Source texts of formatted documents
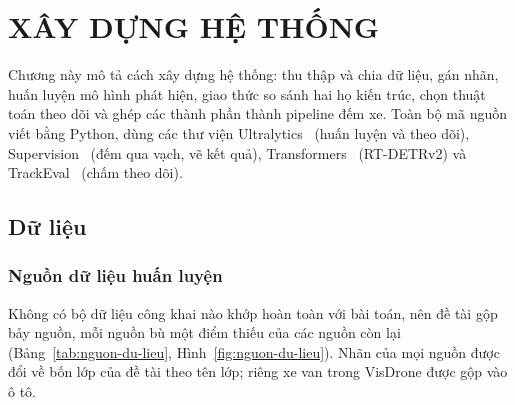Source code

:\chapter{XÂY DỰNG HỆ THỐNG}
\label{chap:xaydung}

Chương này mô tả cách xây dựng hệ thống: thu thập và chia dữ liệu, gán nhãn, huấn luyện mô hình phát hiện, giao thức
so sánh hai họ kiến trúc, chọn thuật toán theo dõi và ghép các thành phần thành pipeline đếm xe. Toàn bộ mã nguồn viết
bằng Python, dùng các thư viện Ultralytics~\cite{ultralytics} (huấn luyện và theo dõi), Supervision~\cite{supervision}
(đếm qua vạch, vẽ kết quả), Transformers~\cite{transformers} (RT-DETRv2) và TrackEval~\cite{trackeval} (chấm theo dõi).

\section{Dữ liệu}

\subsection{Nguồn dữ liệu huấn luyện}

Không có bộ dữ liệu công khai nào khớp hoàn toàn với bài toán, nên đề tài gộp bảy nguồn, mỗi nguồn bù một điểm thiếu
của các nguồn còn lại (Bảng~\ref{tab:nguon-du-lieu}, Hình~\ref{fig:nguon-du-lieu}). Nhãn của mọi nguồn được đổi về
bốn lớp của đề tài theo tên lớp; riêng xe van trong VisDrone được gộp vào ô tô.

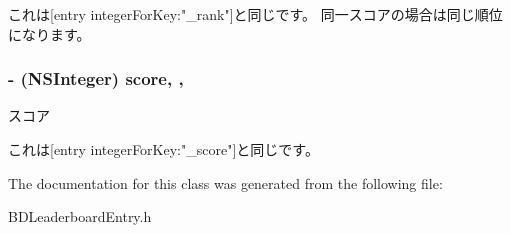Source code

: これは\mbox{[}entry integer\-For\-Key\-:"\-\_\-rank"\mbox{]}と同じです。 同一スコアの場合は同じ順位になります。 \hypertarget{interface_b_d_leaderboard_entry_aede55712f84c6407fbf04b4e97a810b1}{
\subsubsection[{score}]{\setlength{\rightskip}{0pt plus 5cm}-\/ (N\-S\-Integer) score\hspace{0.3cm}{\ttfamily [read]}, {\ttfamily [atomic]}, {\ttfamily [assign]}}}\label{interface_b_d_leaderboard_entry_aede55712f84c6407fbf04b4e97a810b1}


スコア 

これは\mbox{[}entry integer\-For\-Key\-:"\-\_\-score"\mbox{]}と同じです。 

The documentation for this class was generated from the following file\-:\begin{DoxyCompactItemize}
\item 
B\-D\-Leaderboard\-Entry.\-h\end{DoxyCompactItemize}
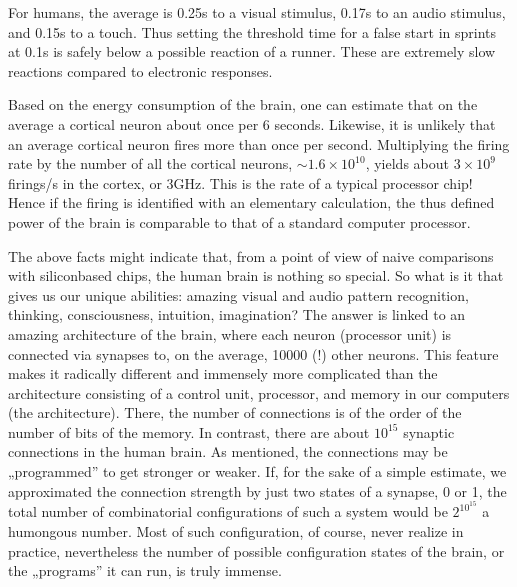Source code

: \documentclass[a4paper,12pt,polish]{jupyterBook}
\begin{document}
\sphinxAtStartPar
For humans, the average  is 0.25s to a visual stimulus, 0.17s to an audio stimulus, and 0.15s to a touch. Thus setting the threshold time for a false start in sprints at 0.1s is safely below a possible reaction of a runner. These are extremely slow reactions compared to electronic responses.

\sphinxAtStartPar
Based on the energy consumption of the brain, one can estimate that on the average a cortical neuron  about once per 6 seconds. Likewise, it is unlikely that an average cortical neuron fires more than once per second. Multiplying the firing rate by the number of all the cortical neurons, \(\sim 1.6 \times 10^{10}\), yields about \(3 \times 10^{9}\) firings/s in the cortex, or 3GHz. This is the rate of a typical processor chip! Hence if the firing is identified with an elementary calculation, the thus defined power of the brain is comparable to that of a standard computer processor.

\sphinxAtStartPar
The above facts might indicate that, from a point of view of naive comparisons with silicon\sphinxhyphen{}based chips, the human brain is nothing so special. So what is it that gives us our unique abilities: amazing visual and audio pattern recognition, thinking, consciousness, intuition, imagination? The answer is linked to an amazing architecture of the brain, where each neuron (processor unit) is connected via synapses to, on the average, 10000 (!) other neurons. This feature makes it radically different and immensely more complicated than the architecture consisting of a control unit, processor, and memory in our computers (the  architecture). There, the number of connections is of the order of the number of bits of the memory. In contrast, there are about \(10^{15}\) synaptic connections in the human brain. As mentioned, the connections may be „programmed” to get stronger or weaker. If, for the sake of a simple estimate, we approximated the connection strength by just two states of a synapse, 0 or 1, the total number of combinatorial configurations of such a system would be \(2^{10^{15}}\) \sphinxhyphen{} a humongous number. Most of such configuration, of course, never realize in practice, nevertheless the number of possible configuration states of the brain, or the „programs” it can run, is truly immense.
\end{document}
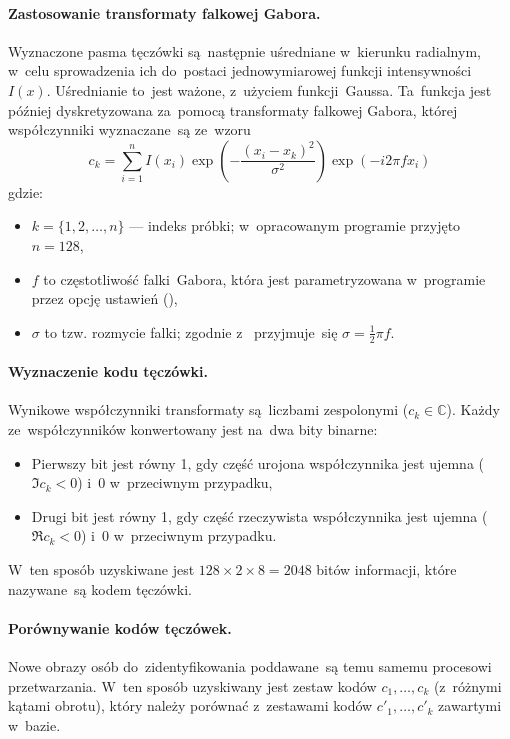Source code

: \documentclass[11pt,a4paper]{article}
\begin{document}
\paragraph{Zastosowanie transformaty falkowej Gabora.}
Wyznaczone pasma tęczówki są~następnie uśredniane w~kierunku radialnym, w~celu sprowadzenia ich do~postaci jednowymiarowej funkcji intensywności $I(x)$.
Uśrednianie to~jest ważone, z~użyciem funkcji~Gaussa.
Ta~funkcja jest później dyskretyzowana za~pomocą transformaty falkowej Gabora, której współczynniki wyznaczane~są ze~wzoru
$$ c_k = \sum_{i=1}^n I(x_i) \exp \left( -\frac{(x_i - x_k)^2}{\sigma^2} \right) \exp (-i 2 \pi f x_i) $$
gdzie:
\begin{itemize}
    \item $k = \{1, 2, \dots, n\}$ --- indeks próbki; w~opracowanym programie przyjęto $n = 128$,
    \item $f$ to częstotliwość falki~Gabora, która jest parametryzowana w~programie przez opcję ustawień (),
    \item $\sigma$ to tzw. rozmycie falki; zgodnie z~\cite{slot2008} przyjmuje~się $\sigma = \frac{1}{2} \pi f$.
\end{itemize}

\paragraph{Wyznaczenie kodu tęczówki.}
Wynikowe współczynniki transformaty są~liczbami zespolonymi ($c_k \in \mathbb{C}$).
Każdy ze~współczynników konwertowany jest na~dwa bity binarne:
\begin{itemize}
    \item Pierwszy bit jest równy 1, gdy część urojona współczynnika jest ujemna ($\Im c_k < 0$) i~0 w~przeciwnym przypadku,
    \item Drugi bit jest równy 1, gdy część rzeczywista współczynnika jest ujemna ($\Re c_k < 0$) i~0 w~przeciwnym przypadku.
\end{itemize}
W~ten sposób uzyskiwane jest $128 \times 2 \times 8 = 2048$ bitów informacji, które nazywane~są kodem tęczówki.

\paragraph{Porównywanie kodów tęczówek.}
Nowe obrazy osób do~zidentyfikowania poddawane~są temu samemu procesowi przetwarzania.
W~ten sposób uzyskiwany jest zestaw kodów $c_1, \dots, c_k$ (z~różnymi kątami obrotu), który należy porównać z~zestawami kodów $c'_1, \dots, c'_k$ zawartymi w~bazie.
\end{document}
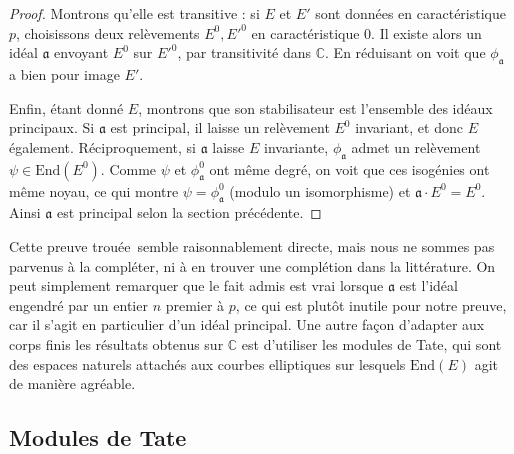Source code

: \documentclass[11pt,a4paper]{article}
\newcommand{\C}{\mathbb{C}}
\renewcommand{\O}{\mathcal{O}}
\newcommand{\End}{\mathrm{End}}
\renewcommand{\frak}{\mathfrak}
\renewcommand{\v}{\vspace{5mm}}
\theoremstyle{definition}
\begin{document}
\begin{proof}

Montrons qu'elle est transitive : si $E$ et $E'$ sont données en caractéristique $p$, choisissons deux relèvements $E^0, E'^0$ en caractéristique 0. Il existe alors un idéal $\frak a$ envoyant $E^0$ sur $E'^0$, par transitivité dans $\C$. En réduisant on voit que $\phi_{\frak a}$ a bien pour image $E'$.

Enfin, étant donné $E$, montrons que son stabilisateur est l'ensemble des idéaux principaux. Si $\frak a$ est principal, il laisse un relèvement $E^0$ invariant, et donc $E$ également. Réciproquement, si $\frak a$ laisse $E$ invariante, %
%
%
$\phi_{\frak a}$ admet un relèvement $\psi\in \End(E^0)$. Comme $\psi$ et $\phi_{\frak a}^0$ ont même degré, on voit que ces isogénies ont même noyau, ce qui montre $\psi=\phi_{\frak a}^0$ (modulo un isomorphisme) et $\frak a\cdot E^0 = E^0$. Ainsi $\frak a$ est principal selon la section précédente.
\end{proof}
\v

Cette preuve \og trouée\fg\ semble raisonnablement directe, mais nous ne sommes pas parvenus à la compléter, ni à en trouver une complétion dans la littérature. On peut simplement remarquer que le fait admis est vrai lorsque $\frak a$ est l'idéal engendré par un entier $n$ premier à $p$, ce qui est plutôt inutile pour notre preuve, car il s'agit en particulier d'un idéal principal. Une autre façon d'adapter aux corps finis les résultats obtenus sur $\C$ est d'utiliser les modules de Tate, qui sont des espaces naturels attachés aux courbes elliptiques sur lesquels $\End(E)$ agit de manière agréable.


\subsection{Modules de Tate}
\end{document}
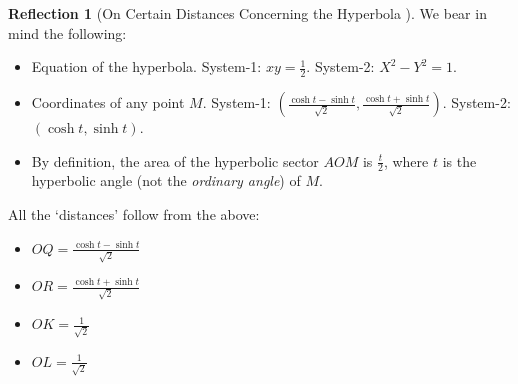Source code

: \documentclass[11pt]{article}
\theoremstyle{definition}
\theoremstyle{plain}
\theoremstyle{problemstyle}
\theoremstyle{remark}
\theoremstyle{definition}
\newtheorem{reflection}{Reflection}
\begin{document}
\begin{reflection}[On Certain Distances Concerning the Hyperbola \cite{desmos-hyperbolic-distances}]
    We bear in mind the following:
    \begin{itemize}
        \item Equation of the hyperbola. System-1: $xy=\frac{1}{2}$. System-2: $X^2-Y^2=1$.
        \item Coordinates of any point $M$. System-1: $(\frac{\cosh{t}-\sinh{t}}{\sqrt{2}},\frac{\cosh{t}+\sinh{t}}{\sqrt{2}})$. System-2: $(\cosh{t},\sinh{t})$.
        \item By definition, the area of the hyperbolic sector $AOM$ is $\frac{t}{2}$, where $t$ is the hyperbolic angle (not the \emph{ordinary angle}) of $M$.
    \end{itemize}

    All the `distances' follow from the above:
    \begin{itemize}
        \item $OQ=\frac{\cosh{t}-\sinh{t}}{\sqrt{2}}$
        \item $OR=\frac{\cosh{t}+\sinh{t}}{\sqrt{2}}$
        \item $OK=\frac{1}{\sqrt{2}}$
        \item $OL=\frac{1}{\sqrt{2}}$
    \end{itemize}
\end{reflection}
\end{document}

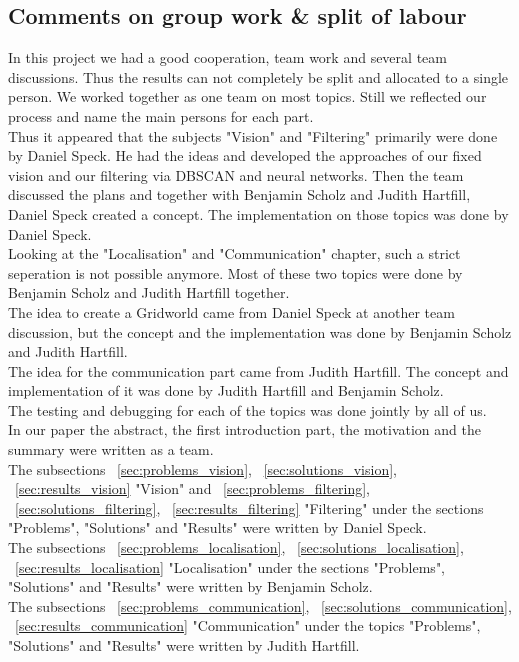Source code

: \documentclass[lnicst,a4paper]{svmultln}
\begin{document}
\subsection{Comments on group work \& split of labour}
In this project we had a good cooperation, team work and several team discussions. Thus the results can not completely be split and allocated to a single person. We worked together as one team on most topics. Still we reflected our process and name the main persons for each part.
\\
Thus it appeared that the subjects "Vision" and "Filtering" primarily were done by Daniel Speck. He had the ideas and developed the approaches of our fixed vision and our filtering via DBSCAN and neural networks. Then the team discussed the plans and together with Benjamin Scholz and Judith Hartfill, Daniel Speck created a concept. The implementation on those topics was done by Daniel Speck.
\\
Looking at the "Localisation" and "Communication" chapter, such a strict seperation is not possible anymore. Most of these two topics were done by Benjamin Scholz and Judith Hartfill together.
\\
The idea to create a Gridworld came from Daniel Speck at another team discussion, but the concept and the implementation was done by Benjamin Scholz and Judith Hartfill.
\\
The idea for the communication part came from Judith Hartfill. The concept and implementation of it was done by Judith Hartfill and Benjamin Scholz.
\\
The testing and debugging for each of the topics was done jointly by all of us.
\\
In our paper the abstract, the first introduction part, the motivation and the summary were written as a team.
\\
The subsections ~\ref{sec:problems_vision}, ~\ref{sec:solutions_vision}, ~\ref{sec:results_vision} "Vision" and ~\ref{sec:problems_filtering}, ~\ref{sec:solutions_filtering}, ~\ref{sec:results_filtering} "Filtering" under the sections "Problems", "Solutions" and "Results" were written by Daniel Speck.
\\
The subsections ~\ref{sec:problems_localisation}, ~\ref{sec:solutions_localisation}, ~\ref{sec:results_localisation} "Localisation" under the sections "Problems", "Solutions" and "Results" were written by Benjamin Scholz.
\\
The subsections ~\ref{sec:problems_communication}, ~\ref{sec:solutions_communication}, ~\ref{sec:results_communication} "Communication" under the topics "Problems", "Solutions" and "Results" were written by Judith Hartfill.
\end{document}
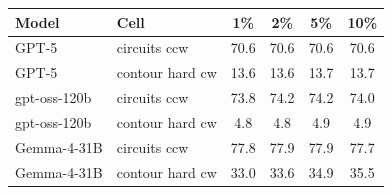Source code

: \begin{tabular}{llcccc}
\toprule
Model & Cell & 1\% & 2\% & 5\% & 10\% \\
\midrule
GPT-5 & circuits ccw & 70.6 & 70.6 & 70.6 & 70.6 \\
GPT-5 & contour hard cw & 13.6 & 13.6 & 13.7 & 13.7 \\
gpt-oss-120b & circuits ccw & 73.8 & 74.2 & 74.2 & 74.0 \\
gpt-oss-120b & contour hard cw & 4.8 & 4.8 & 4.9 & 4.9 \\
Gemma-4-31B & circuits ccw & 77.8 & 77.9 & 77.9 & 77.7 \\
Gemma-4-31B & contour hard cw & 33.0 & 33.6 & 34.9 & 35.5 \\
\bottomrule
\end{tabular}
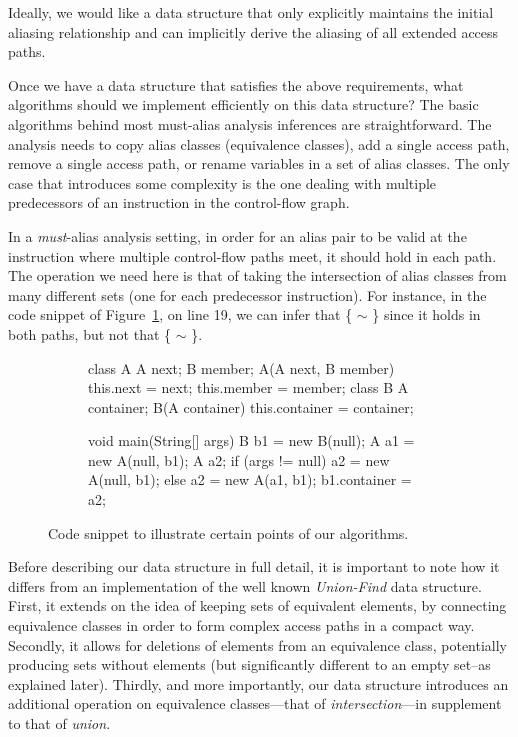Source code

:Ideally, we would like a data structure that only explicitly maintains the initial aliasing relationship and can implicitly derive the aliasing of all extended access paths.


Once we have a data structure that satisfies the above requirements, what algorithms should we implement efficiently on this data structure? The basic algorithms behind most must-alias analysis inferences are straightforward. The analysis needs to copy alias classes (equivalence classes), add a single access path, remove a single access path, or rename variables in a set of alias classes. The only case that introduces some complexity is the one dealing with multiple predecessors of an instruction in the control-flow graph.

In a \emph{must}-alias analysis setting, in order for an alias pair to be valid at the instruction where multiple control-flow paths meet, it should hold in each path. The operation we need here is that of taking the intersection of alias classes from many different sets (one for each predecessor instruction). For instance, in the code snippet of Figure~\ref{fig:must-data:snippet}, on line 19, we can infer that \{ $\sim$ \} since it holds in both paths, but not that \{ $\sim$ \}.

\begin{figure}[htb!p]
\begin{subfigure}{.45\textwidth}
\begin{javacode}
class A { 
    A next;
    B member;
    A(A next, B member) {
        this.next = next;
        this.member = member; } }
class B {
    A container;
    B(A container) {
        this.container = container; } }
\end{javacode}
\end{subfigure}%
\hfill
\begin{subfigure}{.45\textwidth}
\begin{javacode2}
void main(String[] args) {
    B b1 = new B(null);
    A a1 = new A(null, b1);
    A a2;
    if (args != null) 
        a2 = new A(null, b1);
    else
        a2 = new A(a1, b1);
    b1.container = a2;
}
\end{javacode2}
\end{subfigure}
\caption{Code snippet to illustrate certain points of our algorithms.}
\label{fig:must-data:snippet}
\end{figure}


Before describing our data structure in full detail, it is important to note how it differs from an implementation of the well known \emph{Union-Find} data structure. First, it extends on the idea of keeping sets of equivalent elements, by connecting equivalence classes in order to form complex access paths in a compact way. Secondly, it allows for deletions of elements from an equivalence class, potentially producing sets without elements (but significantly different to an empty set--as explained later). Thirdly, and more importantly, our data structure introduces an additional operation on equivalence classes---that of \emph{intersection}---in supplement to that of \emph{union}.

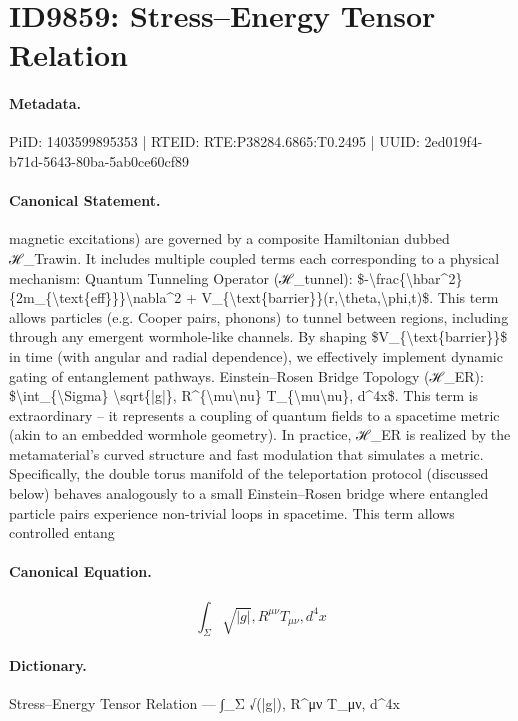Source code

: \section*{ID9859: Stress–Energy Tensor Relation}
\paragraph{Metadata.}
PiID: 1403599895353 | RTEID: RTE:P38284.6865:T0.2495 | UUID: 2ed019f4-b71d-5643-80ba-5ab0ce60cf89

\paragraph{Canonical Statement.}
magnetic excitations) are governed by a composite Hamiltonian dubbed ℋ\_Trawin. It includes multiple coupled terms each corresponding to a physical mechanism: Quantum Tunneling Operator (ℋ\_tunnel): \$-\textbackslash{}frac\{\textbackslash{}hbar\textasciicircum{}2\}\{2m\_\{\textbackslash{}text\{eff\}\}\}\textbackslash{}nabla\textasciicircum{}2 + V\_\{\textbackslash{}text\{barrier\}\}(r,\textbackslash{}theta,\textbackslash{}phi,t)\$. This term allows particles (e.g. Cooper pairs, phonons) to tunnel between regions, including through any emergent wormhole-like channels. By shaping \$V\_\{\textbackslash{}text\{barrier\}\}\$ in time (with angular and radial dependence), we effectively implement dynamic gating of entanglement pathways. Einstein–Rosen Bridge Topology (ℋ\_ER): \$\textbackslash{}int\_\{\textbackslash{}Sigma\} \textbackslash{}sqrt\{|g|\}, R\textasciicircum{}\{\textbackslash{}mu\textbackslash{}nu\} T\_\{\textbackslash{}mu\textbackslash{}nu\}, d\textasciicircum{}4x\$. This term is extraordinary – it represents a coupling of quantum fields to a spacetime metric (akin to an embedded wormhole geometry). In practice, ℋ\_ER is realized by the metamaterial’s curved structure and fast modulation that simulates a metric. Specifically, the double torus manifold of the teleportation protocol (discussed below) behaves analogously to a small Einstein–Rosen bridge where entangled particle pairs experience non-trivial loops in spacetime. This term allows controlled entang

\paragraph{Canonical Equation.}
\[
\int_{\Sigma} \sqrt{|g|}, R^{\mu\nu} T_{\mu\nu}, d^4x
\]

\paragraph{Dictionary.}
Stress–Energy Tensor Relation — ∫\_Σ √(|g|), R\textasciicircum{}μν T\_μν, d\textasciicircum{}4x

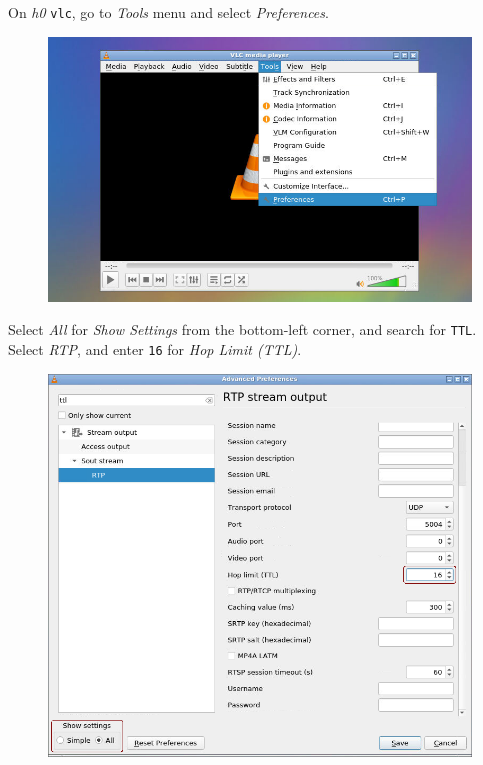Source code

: \documentclass{../UTNetLab}
\begin{document}
On \textit{h0} \lstinline{vlc}, go to \textit{Tools} menu and select \textit{Preferences}.
\begin{figure}[H]
    \centering
    \includegraphics[scale=2]{img/open-pref}
\end{figure}
Select \textit{All} for \textit{Show Settings} from the bottom-left corner,
and search for \texttt{TTL}.
Select \textit{RTP},
and enter \texttt{16} for \textit{Hop Limit (TTL)}.
\begin{figure}[H]
    \centering
    \includegraphics[scale=2.2]{img/pref}
\end{figure}
\end{document}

*Problem to solve*
Among the lines above, find those holding "と同じです" and copy each one.

*Exercise output*
: これは\mbox{[}entry integer\-For\-Key\-:"\-\_\-rank"\mbox{]}と同じです。 同一スコアの場合は同じ順位になります。 \hypertarget{interface_b_d_leaderboard_entry_aede55712f84c6407fbf04b4e97a810b1}{
これは\mbox{[}entry integer\-For\-Key\-:"\-\_\-score"\mbox{]}と同じです。 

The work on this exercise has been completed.